──────── Data provided ────────

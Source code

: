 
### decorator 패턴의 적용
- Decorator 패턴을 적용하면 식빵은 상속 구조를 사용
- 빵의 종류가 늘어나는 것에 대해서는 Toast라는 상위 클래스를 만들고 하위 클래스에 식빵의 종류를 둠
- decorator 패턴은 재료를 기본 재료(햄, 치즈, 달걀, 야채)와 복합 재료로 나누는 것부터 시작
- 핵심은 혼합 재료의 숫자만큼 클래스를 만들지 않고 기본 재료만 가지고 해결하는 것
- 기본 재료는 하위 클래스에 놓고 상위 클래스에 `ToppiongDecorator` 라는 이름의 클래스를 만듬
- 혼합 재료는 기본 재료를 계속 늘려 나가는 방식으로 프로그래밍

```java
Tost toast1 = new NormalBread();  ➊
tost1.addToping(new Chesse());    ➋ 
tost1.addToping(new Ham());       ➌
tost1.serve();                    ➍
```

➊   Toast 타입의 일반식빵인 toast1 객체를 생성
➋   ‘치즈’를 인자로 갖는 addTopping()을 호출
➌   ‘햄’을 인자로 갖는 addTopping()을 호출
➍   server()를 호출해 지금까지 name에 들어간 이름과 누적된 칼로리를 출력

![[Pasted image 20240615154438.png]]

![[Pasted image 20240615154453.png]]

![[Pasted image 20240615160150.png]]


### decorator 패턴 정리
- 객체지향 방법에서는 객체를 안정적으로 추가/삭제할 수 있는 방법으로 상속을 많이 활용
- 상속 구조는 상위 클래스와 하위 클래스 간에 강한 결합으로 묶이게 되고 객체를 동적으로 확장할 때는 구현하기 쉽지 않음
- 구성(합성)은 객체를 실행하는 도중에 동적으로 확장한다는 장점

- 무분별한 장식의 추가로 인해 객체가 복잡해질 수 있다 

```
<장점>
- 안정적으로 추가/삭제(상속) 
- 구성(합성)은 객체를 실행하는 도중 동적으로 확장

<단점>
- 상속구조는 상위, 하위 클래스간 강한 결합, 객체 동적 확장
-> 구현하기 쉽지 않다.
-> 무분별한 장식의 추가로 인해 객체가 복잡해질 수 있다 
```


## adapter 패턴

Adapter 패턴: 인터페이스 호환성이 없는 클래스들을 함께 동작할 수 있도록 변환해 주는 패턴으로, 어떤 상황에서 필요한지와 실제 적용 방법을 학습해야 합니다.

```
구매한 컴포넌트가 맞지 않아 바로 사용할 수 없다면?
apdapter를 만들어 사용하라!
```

────────

Task details
Only lines containing the word "구현하기" should appear in the answer, and every such line from the records above must be there.

Reply
- 상속 구조는 상위 클래스와 하위 클래스 간에 강한 결합으로 묶이게 되고 객체를 동적으로 확장할 때는 구현하기 쉽지 않음
-> 구현하기 쉽지 않다.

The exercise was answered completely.